GCI found me a new family
I read a piece from Ekundayo Awe (1976), (http://www.gcimuseum.org/content/field-house-blues-abe-and-locker) on his locker experience, and it just brought this smile on my face and made me wish I could turn back the hands of time to experience my one year at GCI like 5 times over. Much as it seemed a "nasty" experience, so is masochism to the masochist: you just can't get enough of the "pain". GCI had an excellent blend of pleasure even in pain.
Let me set aside the bewilderment of finding my properties from Swanston House in as far-land as Grier and being just too astonished to reclaim, and present my own locker experience.

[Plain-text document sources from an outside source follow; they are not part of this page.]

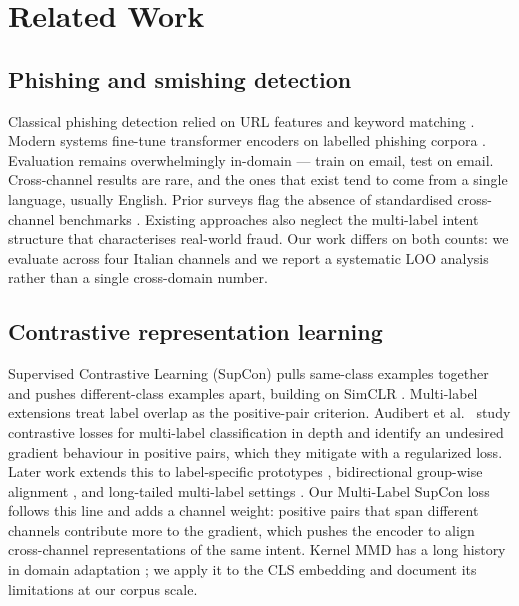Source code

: \documentclass[preprint,12pt,authoryear]{elsarticle}
\begin{document}
\section{Related Work}
\label{sec:related}

\subsection{Phishing and smishing detection}

Classical phishing detection relied on URL features and keyword
matching \citep{sahingoz2019machine}. Modern systems fine-tune
transformer encoders on labelled phishing corpora
\citep{zieni2023survey,devlin2019bert,liu2019roberta}. Evaluation
remains overwhelmingly in-domain --- train on email, test on email.
Cross-channel results are rare, and the ones that exist tend to come
from a single language, usually English. Prior surveys flag the
absence of standardised cross-channel benchmarks
\citep{zieni2023survey}. Existing approaches also neglect the
multi-label intent structure that characterises real-world fraud. Our
work differs on both counts: we evaluate across four Italian
channels and we report a systematic LOO analysis rather than a single
cross-domain number.

\subsection{Contrastive representation learning}

Supervised Contrastive Learning (SupCon) pulls same-class examples
together and pushes different-class examples apart, building on
SimCLR \citep{khosla2020supcon,chen2020simclr}. Multi-label
extensions treat label overlap as the positive-pair criterion.
Audibert et al.\ \citep{audibert2025multilabel} study contrastive
losses for multi-label classification in depth and identify an
undesired gradient behaviour in positive pairs, which they mitigate
with a regularized loss. Later work extends this to label-specific
prototypes \citep{lspcl2025}, bidirectional group-wise alignment
\citep{big2025}, and long-tailed multi-label settings
\citep{abalone2024}. Our Multi-Label SupCon loss follows this line
and adds a channel weight: positive pairs that span different
channels contribute more to the gradient, which pushes the encoder
to align cross-channel representations of the same intent. Kernel
MMD has a long history in domain adaptation
\citep{gretton2012mmd,long2015dan}; we apply it to the CLS embedding
and document its limitations at our corpus scale.
\end{document}
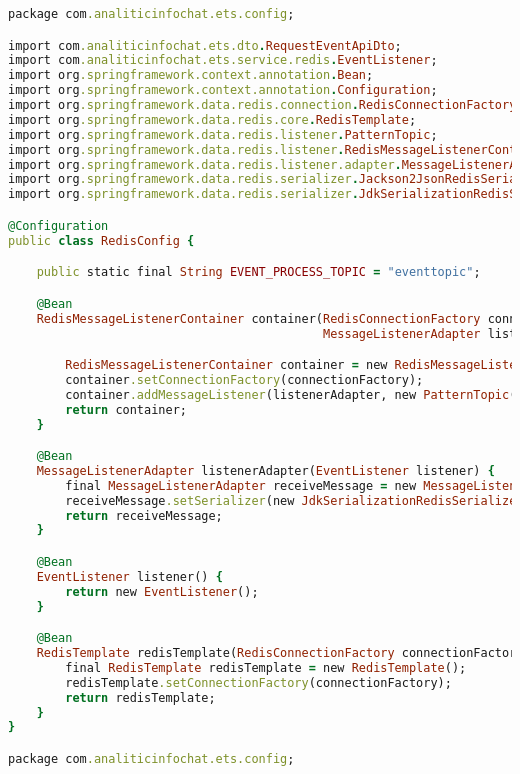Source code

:\begin{lstlisting}[language=Ruby, style=rubystyle]
package com.analiticinfochat.ets.config;

import com.analiticinfochat.ets.dto.RequestEventApiDto;
import com.analiticinfochat.ets.service.redis.EventListener;
import org.springframework.context.annotation.Bean;
import org.springframework.context.annotation.Configuration;
import org.springframework.data.redis.connection.RedisConnectionFactory;
import org.springframework.data.redis.core.RedisTemplate;
import org.springframework.data.redis.listener.PatternTopic;
import org.springframework.data.redis.listener.RedisMessageListenerContainer;
import org.springframework.data.redis.listener.adapter.MessageListenerAdapter;
import org.springframework.data.redis.serializer.Jackson2JsonRedisSerializer;
import org.springframework.data.redis.serializer.JdkSerializationRedisSerializer;

@Configuration
public class RedisConfig {

    public static final String EVENT_PROCESS_TOPIC = "eventtopic";

    @Bean
    RedisMessageListenerContainer container(RedisConnectionFactory connectionFactory,
                                            MessageListenerAdapter listenerAdapter) {

        RedisMessageListenerContainer container = new RedisMessageListenerContainer();
        container.setConnectionFactory(connectionFactory);
        container.addMessageListener(listenerAdapter, new PatternTopic(EVENT_PROCESS_TOPIC));
        return container;
    }

    @Bean
    MessageListenerAdapter listenerAdapter(EventListener listener) {
        final MessageListenerAdapter receiveMessage = new MessageListenerAdapter(listener, "processEvent");
        receiveMessage.setSerializer(new JdkSerializationRedisSerializer());
        return receiveMessage;
    }

    @Bean
    EventListener listener() {
        return new EventListener();
    }

    @Bean
    RedisTemplate redisTemplate(RedisConnectionFactory connectionFactory) {
        final RedisTemplate redisTemplate = new RedisTemplate();
        redisTemplate.setConnectionFactory(connectionFactory);
        return redisTemplate;
    }
}

package com.analiticinfochat.ets.config;


\end{lstlisting}
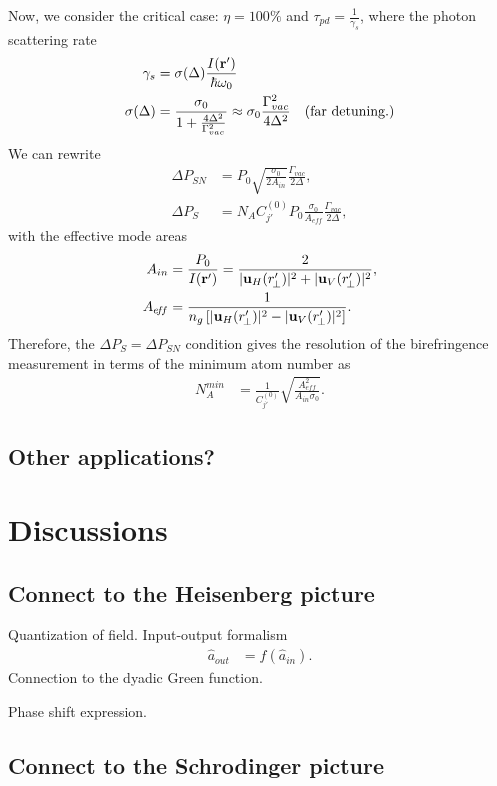 \documentclass[preprint,aps,pra,onecolumn]{revtex4-1} %
\begin{document}
Now, we consider the critical case: $\eta =100\%$ and $\tau_{pd} = \frac{1}{\gamma_s}$, where the photon scattering rate
\begin{align}
\gamma_s &= \sigma(\Delta) \frac{I(\mathbf{r}')}{\hbar \omega_0} \\
\sigma(\Delta) &=\frac{\sigma_0}{1+\frac{4\Delta^2}{\Gamma^2_{vac}}}\approx \sigma_0 \frac{\Gamma_{vac}^2}{4\Delta^2} \quad \text{(far detuning.)}
\end{align}
We can rewrite 
\begin{align}
\Delta P_{SN} &=P_0\sqrt{\frac{ \sigma_0 }{2A_{in}}}\frac{\Gamma_{vac}}{2\Delta},\\
\Delta P_S &= N_A C_{j'}^{(0)}P_0 \frac{\sigma_0}{A_{e\!f\!f}}\frac{\Gamma_{vac}}{2\Delta}, 
\end{align}
with the effective mode areas
\begin{align}
A_{in } &= \frac{P_0}{I(\mathbf{r}')}=\frac{2}{| \mathbf{u}_H(r'_{\!\perp})|^2+ | \mathbf{u}_V(r'_{\!\perp})|^2},\\
A_{e\!f\!f} &= \frac{1}{n_g\left[ | \mathbf{u}_H(r'_{\!\perp})|^2- | \mathbf{u}_V(r'_{\!\perp})|^2\right]}.
\end{align}
Therefore, the $ \Delta P_S = \Delta P_{SN}$ condition gives the resolution of the birefringence measurement in terms of the minimum atom number as
\begin{align}
N^{min}_A &= \frac{1}{C_{j'}^{(0)}}\sqrt{\frac{A_{e\!f\!f}^2}{A_{in}\sigma_0}}.
\end{align}

\subsection{Other applications?} 


\section{Discussions}

\subsection{Connect to the Heisenberg picture}
Quantization of field. Input-output formalism
\begin{align}
\hat{a}_{out} &= f(\hat{a}_{in}).
\end{align}
Connection to the dyadic Green function.

Phase shift expression. 

\subsection{Connect to the Schrodinger picture}
\end{document}
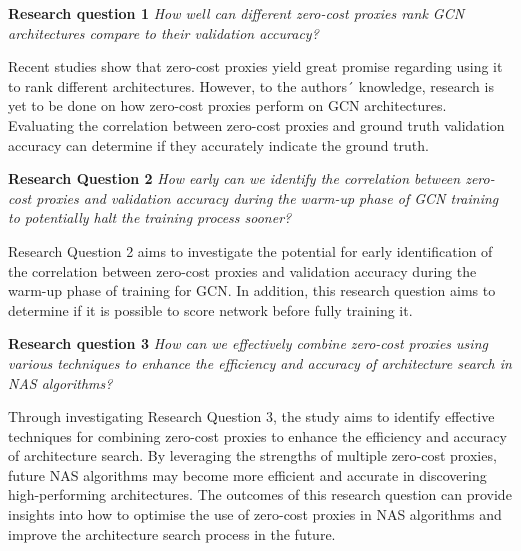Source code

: \textbf{Research question 1} \textit{How well can different zero-cost proxies rank \gls{GCN} architectures compare to their validation accuracy?}

Recent studies \autocite{abdelfattah2021zero, colin2022adeeperlook} show that zero-cost proxies yield great promise regarding using it to rank different architectures. However, to the authors´ knowledge, research is yet to be done on how zero-cost proxies perform on \gls{GCN} architectures. Evaluating the correlation between zero-cost proxies and ground truth validation accuracy can determine if they accurately indicate the ground truth.


\textbf{Research Question 2} \textit{How early can we identify the correlation between zero-cost proxies and validation accuracy during the warm-up phase of \gls{GCN} training to potentially halt the training process sooner?}


Research Question 2 aims to investigate the potential for early identification of the correlation between zero-cost proxies and validation accuracy during the warm-up phase of training for \gls{GCN}. In addition, this research question aims to determine if it is possible to score network before fully training it. 


\textbf{Research question 3} \textit{How can we effectively combine zero-cost proxies using various techniques to enhance the efficiency and accuracy of architecture search in \gls{NAS} algorithms?}

Through investigating Research Question 3, the study aims to identify effective techniques for combining zero-cost proxies to enhance the efficiency and accuracy of architecture search. By leveraging the strengths of multiple zero-cost proxies, future \gls{NAS} algorithms may become more efficient and accurate in discovering high-performing architectures. The outcomes of this research question can provide insights into how to optimise the use of zero-cost proxies in \gls{NAS} algorithms and improve the architecture search process in the future.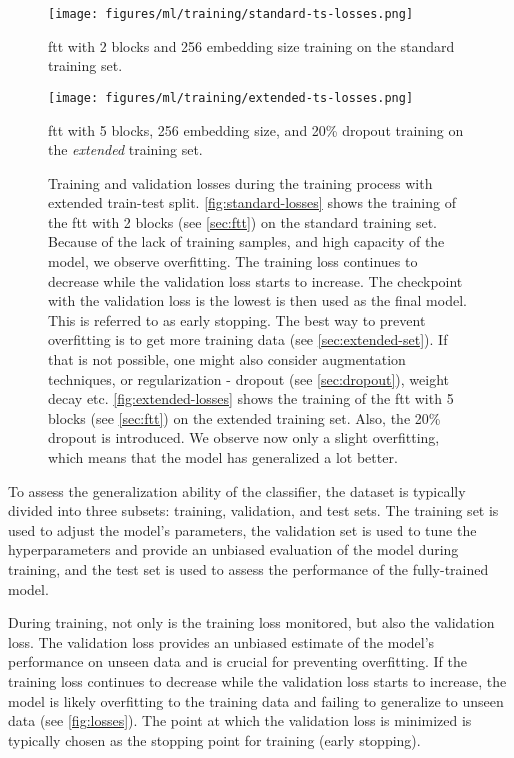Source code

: \begin{figure}[htb]
    \centering
    \begin{minipage}[t][\height][t]{0.47\textwidth}
        \texttt{[image: figures/ml/training/standard-ts-losses.png]}
        \caption{\gls{ftt} with 2 blocks and 256 embedding size training on the standard training set.}
        \label{fig:standard-losses}
    \end{minipage}
    \hfill
    \begin{minipage}[t][\height][t]{0.47\textwidth}
        \texttt{[image: figures/ml/training/extended-ts-losses.png]}
        \caption{\gls{ftt} with 5 blocks, 256 embedding size, and 20\% dropout training on the \emph{extended} training
            set.} \label{fig:extended-losses}
    \end{minipage}
    \caption{Training and validation losses during the training process with extended train-test split.
        \autoref{fig:standard-losses} shows the training of the \gls{ftt} with 2 blocks (see \autoref{sec:ftt}) on the
        standard training set. Because of the lack of training samples, and high capacity of the model, we observe
        overfitting. The training loss continues to decrease while the validation loss starts to increase. The
        checkpoint with the validation loss is the lowest is then used as the final model. This is referred to as early
        stopping. The best way to prevent overfitting is to get more training data (see
        \autoref{sec:extended-set}). If that is not possible, one might also consider augmentation techniques, or
        regularization - dropout (see \autoref{sec:dropout}), weight decay etc. \autoref{fig:extended-losses} shows the
        training of the \gls{ftt} with 5 blocks (see \autoref{sec:ftt}) on the extended training set. Also, the 20\%
        dropout is introduced. We observe now only a slight overfitting, which means that the model has generalized
        a lot better.}
    \label{fig:losses}
\end{figure}

To assess the generalization ability of the classifier, the dataset is typically divided into three subsets: training,
validation, and test sets. The training set is used to adjust the model's parameters, the validation set is used to tune
the hyperparameters and provide an unbiased evaluation of the model during training, and the test set is used to assess
the performance of the fully-trained model.

During training, not only is the training loss monitored, but also the validation loss. The validation loss provides an
unbiased estimate of the model's performance on unseen data and is crucial for preventing overfitting. If the training
loss continues to decrease while the validation loss starts to increase, the model is likely overfitting to the training
data and failing to generalize to unseen data (see \autoref{fig:losses}). The point at which the validation loss is
minimized is typically chosen as the stopping point for training (early stopping).

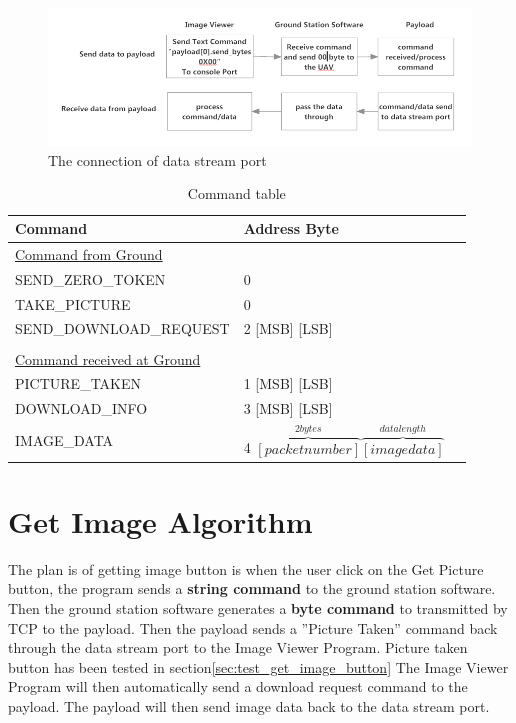 \begin{figure}[H]
\begin{center}
\includegraphics[scale=0.6]{figures/GCS_Payload_communication.png} 
\caption{The connection of data stream port\label{GCS_Payload_comm}}
\end{center}
\end{figure}

\begin{table}[H]

\begin{center}
\begin{tabular}{l l @{.} l}
 Command&
\multicolumn{2}{l}{Address Byte } \\

\hline
\underline{Command from Ground} & \\
SEND\_ZERO\_TOKEN & 0 \\
TAKE\_PICTURE & 0 \\
SEND\_DOWNLOAD\_REQUEST & 2 [MSB] [LSB]  \\
\\
\underline{Command received at Ground}\\
PICTURE\_TAKEN & 1 [MSB] [LSB]\\
DOWNLOAD\_INFO & 3 [MSB] [LSB]\\
IMAGE\_DATA & 4 $\overbrace{ [packet number]}^{2bytes} \overbrace{[image data]}^{data length}$ \\
\end{tabular}
\caption{Command table\label{command_table}}
\end{center}
\end{table}

\section{Get Image Algorithm}
\label{get image algorithm}
The plan is of getting image button is when the user click on the Get Picture button, the program sends a \textbf{string command} to the ground station software.
Then the ground station software generates a \textbf{byte command} to transmitted by TCP to the payload. 
Then the payload sends a ''Picture Taken'' command back through the data stream port to the Image Viewer Program. 
Picture taken button has been tested in section\ref{sec:test_get_image_button}
The Image Viewer Program will then automatically send a download request command to the payload. 
The payload will then send image data back to the data stream port.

There was a certain mid-term break I returned to school (must have been my second or third and final mid-term break in/at GCI) I came back "loaded" with my goodie-bag bursting. I crammed all my goodies in my locker, married my "t'oko-t'aya", and sealed the union with a nice "dependable" Yeti padlock. I had gotten in early, and my room looked out in the direction of Powell House: this made for easy escape and avoiding "paying taxes". I went AWOL till after dark.
Upon my return, my Yeti padlock had been made an Arsenal FC of: completely decimated most likely by the underdog! My entire goodie-bag had been reduced to a "goodness me! bag". You can imagine what it felt like to stare the next six and half weeks in the face having to "munt". There were no GSM phones then, and it would be faster if I trekked to Lagos to hand-deliver my S. O. S. letter myself than rely on the postal agency/services. There was only one visiting day before close of school term, you know that kinda visiting day one's parents would most likely not come for since one would be coming home on holidays in another 2 weeks after,.....and with a terrible result anyways!
Broken like a Chinese guitar, I sulked myself to sleep. Okay, fine, I cried myself to sleep......only for one senior to creep up at night to try lifting my key strung around my neck as we junior boys of Swanston House did in the days. I just told him between tears I was shedding even in my sleep and dreams he could have the key as there was nothing left. So painful was this experience for a 10/11 year old like me, my mother still remembers like it was yesterday, 37 years after, but all laughing and rolling about it, and worse, teasing the grey-haired baba I have become. Just imagine! I was really a novice.
GCI was my first time away from my parents, and a first time experience on and for so many issues. But one thing was certain: GCI found me a new family added.